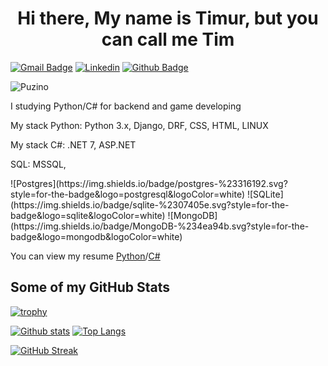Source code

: <h1 align="center">Hi there, My name is Timur, but you can call me Tim</h1>

[![Gmail Badge](https://img.shields.io/badge/-puzino000@gmail.com-c14438?style=flat&logo=Gmail&logoColor=white&link=mailto:puzino000@gmail.com)](mailto:puzino000@gmail.com) 
[![Linkedin](https://img.shields.io/badge/-Timur-0072b1?style=flat&logo=Linkedin&logoColor=white&link=https://www.linkedin.com/in/timur-puzino/)](https://www.linkedin.com/in/timur-puzino) 
[![Github Badge](https://img.shields.io/badge/-Puzino-grey?style=flat&logo=github&logoColor=white&link=https://github.com/Puzino/)](https://www.github.com/Puzino/)
<p align='left'> <img src=https://komarev.com/ghpvc/?username=Puzino alt=Puzino /></p>
<p align='left'>I studying Python/C# for backend and game developing</p>
<p>My stack Python: Python 3.x, Django, DRF, CSS, HTML, LINUX</p>
<p>My stack C#: .NET 7, ASP.NET </p>
<p>SQL: MSSQL,</p>
![Postgres](https://img.shields.io/badge/postgres-%23316192.svg?style=for-the-badge&logo=postgresql&logoColor=white)
![SQLite](https://img.shields.io/badge/sqlite-%2307405e.svg?style=for-the-badge&logo=sqlite&logoColor=white)
![MongoDB](https://img.shields.io/badge/MongoDB-%234ea94b.svg?style=for-the-badge&logo=mongodb&logoColor=white)




<p align='left'> You can view my resume <a href='https://drive.google.com/file/d/1EsIhdxhpz9Zqh6vQiU_UG15ejOwt3lV1/view?usp=sharing' target=_blank><u>Python</u></a>/<a href='https://drive.google.com/file/d/1PK1D_ko_cgM766OZaQqkpiJ8bDHSrWUo/view?usp=sharing' target=_blank><u>C#</u></a></p>
<h2>Some of my GitHub Stats</h2>



[![trophy](https://github-profile-trophy.vercel.app/?username=Puzino&theme=onedark)](https://github.com/Puzino)

[![Github stats](https://github-readme-stats.vercel.app/api?username=Puzino&show_icons=true&include_all_commits=true)](https://github.com/Puzino/github-readme-stats)
[![Top Langs](https://github-readme-stats.vercel.app/api/top-langs/?username=Puzino&layout=compact)](https://github.com/Puzino/github-readme-stats)


[![GitHub Streak](http://github-readme-streak-stats.herokuapp.com?user=&theme=transparent&border_radius=4&locale=ru&date_format=j%20M%5B%20Y%5D)](https://git.io/streak-stats)
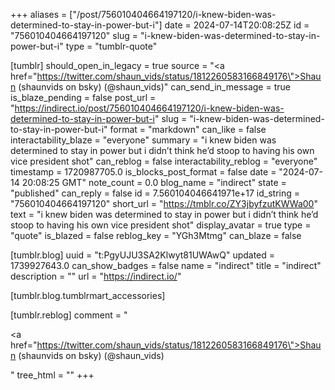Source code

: +++
aliases = ["/post/756010404664197120/i-knew-biden-was-determined-to-stay-in-power-but-i"]
date = 2024-07-14T20:08:25Z
id = "756010404664197120"
slug = "i-knew-biden-was-determined-to-stay-in-power-but-i"
type = "tumblr-quote"

[tumblr]
should_open_in_legacy = true
source = "<a href=\"https://twitter.com/shaun_vids/status/1812260583166849176\">Shaun (shaunvids on bsky) (@shaun_vids)</a>"
can_send_in_message = true
is_blaze_pending = false
post_url = "https://indirect.io/post/756010404664197120/i-knew-biden-was-determined-to-stay-in-power-but-i"
slug = "i-knew-biden-was-determined-to-stay-in-power-but-i"
format = "markdown"
can_like = false
interactability_blaze = "everyone"
summary = "i knew biden was determined to stay in power but i didn’t think he’d stoop to having his own vice president shot"
can_reblog = false
interactability_reblog = "everyone"
timestamp = 1720987705.0
is_blocks_post_format = false
date = "2024-07-14 20:08:25 GMT"
note_count = 0.0
blog_name = "indirect"
state = "published"
can_reply = false
id = 7.560104046641971e+17
id_string = "756010404664197120"
short_url = "https://tmblr.co/ZY3jbyfzutKWWa00"
text = "i knew biden was determined to stay in power but i didn&rsquo;t think he&rsquo;d stoop to having his own vice president shot"
display_avatar = true
type = "quote"
is_blazed = false
reblog_key = "YGh3Mtmg"
can_blaze = false

[tumblr.blog]
uuid = "t:PgyUJU3SA2Klwyt81UWAwQ"
updated = 1739927643.0
can_show_badges = false
name = "indirect"
title = "indirect"
description = ""
url = "https://indirect.io/"

[tumblr.blog.tumblrmart_accessories]

[tumblr.reblog]
comment = "<p><a href=\"https://twitter.com/shaun_vids/status/1812260583166849176\">Shaun (shaunvids on bsky) (@shaun_vids)</a></p>"
tree_html = ""
+++
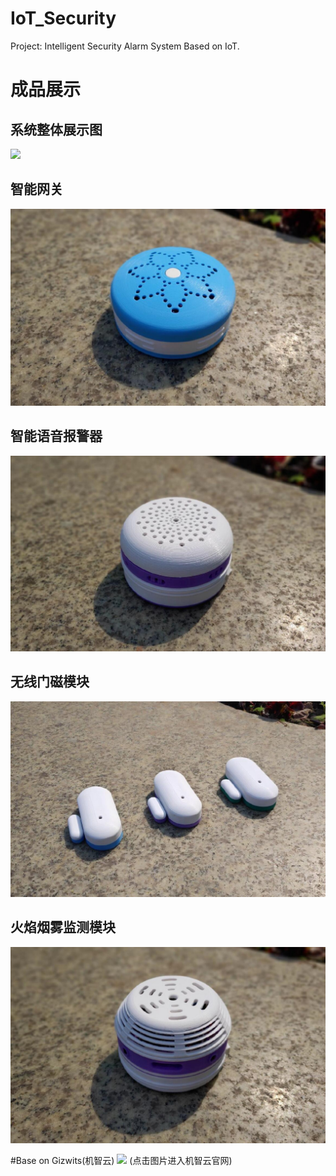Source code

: # IoT_Security
 Project: Intelligent Security Alarm System Based on IoT.
# 成品展示
## 系统整体展示图
![](Photo/Photo2)
## 智能网关
![](Photo/Photo-网关.jpg)
## 智能语音报警器
![](Photo/Photo-语音报警器.jpg)
## 无线门磁模块
![](Photo/Photo-无线门磁.jpg)
## 火焰烟雾监测模块
![](Photo/Photo-气体监控模块.jpg)

#Base on Gizwits(机智云)
[![](http://user-assets.sxlcdn.com/images/485384/FoIeCMbD3yJyJmVXRXZNki5Qi5hX.png?imageMogr2/strip/auto-orient/thumbnail/300x300%3E/format/png)](http://www.gizwits.com/)
(点击图片进入机智云官网)

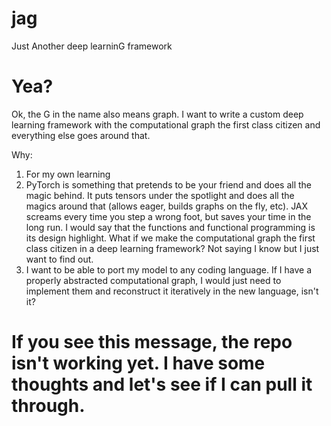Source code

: # jag
Just Another deep learninG framework

# Yea?
Ok, the G in the name also means graph. I want to write a custom deep learning framework with the computational graph 
the first class citizen and everything else goes around that.

Why:
1. For my own learning
2. PyTorch is something that pretends to be your friend and does all the magic behind. It puts tensors under the
spotlight and does all the magics around that (allows eager, builds graphs on the fly, etc). JAX screams every time 
you step a wrong foot, but saves your time in the long run. I would say that the functions and functional programming 
is its design highlight. What if we make the computational graph the first class citizen in a deep learning framework? 
Not saying I know but I just want to find out.
3. I want to be able to port my model to any coding language. If I have a properly abstracted computational graph,
I would just need to implement them and reconstruct it iteratively in the new language, isn't it?

# If you see this message, the repo isn't working yet. I have some thoughts and let's see if I can pull it through.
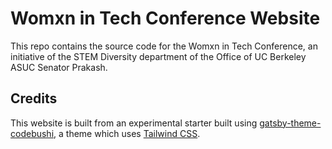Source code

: # Womxn in Tech Conference Website

This repo contains the source code for the Womxn in Tech Conference, an initiative of the STEM Diversity department of the Office of UC Berkeley ASUC Senator Prakash. 

## Credits

This website is built from an experimental starter built using [gatsby-theme-codebushi](https://github.com/codebushi/gatsby-theme-codebushi), a theme which uses [Tailwind CSS](https://tailwindcss.com/).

____________________

- **Task to complete**
From the first line through the line with "<h2>Some of my GitHub Stats</h2>", output those lines of the entries above exactly, and nothing else, with the pictures left out.

- **Result of this exercise**
Source code

: <h1 align="center">Hi there, My name is Timur, but you can call me Tim</h1>

[![Gmail Badge](https://img.shields.io/badge/-puzino000@gmail.com-c14438?style=flat&logo=Gmail&logoColor=white&link=mailto:puzino000@gmail.com)](mailto:puzino000@gmail.com) 
[![Linkedin](https://img.shields.io/badge/-Timur-0072b1?style=flat&logo=Linkedin&logoColor=white&link=https://www.linkedin.com/in/timur-puzino/)](https://www.linkedin.com/in/timur-puzino) 
[![Github Badge](https://img.shields.io/badge/-Puzino-grey?style=flat&logo=github&logoColor=white&link=https://github.com/Puzino/)](https://www.github.com/Puzino/)
<p align='left'> <img src=https://komarev.com/ghpvc/?username=Puzino alt=Puzino /></p>
<p align='left'>I studying Python/C# for backend and game developing</p>
<p>My stack Python: Python 3.x, Django, DRF, CSS, HTML, LINUX</p>
<p>My stack C#: .NET 7, ASP.NET </p>
<p>SQL: MSSQL,</p>
![Postgres](https://img.shields.io/badge/postgres-%23316192.svg?style=for-the-badge&logo=postgresql&logoColor=white)
![SQLite](https://img.shields.io/badge/sqlite-%2307405e.svg?style=for-the-badge&logo=sqlite&logoColor=white)
![MongoDB](https://img.shields.io/badge/MongoDB-%234ea94b.svg?style=for-the-badge&logo=mongodb&logoColor=white)




<p align='left'> You can view my resume <a href='https://drive.google.com/file/d/1EsIhdxhpz9Zqh6vQiU_UG15ejOwt3lV1/view?usp=sharing' target=_blank><u>Python</u></a>/<a href='https://drive.google.com/file/d/1PK1D_ko_cgM766OZaQqkpiJ8bDHSrWUo/view?usp=sharing' target=_blank><u>C#</u></a></p>
<h2>Some of my GitHub Stats</h2>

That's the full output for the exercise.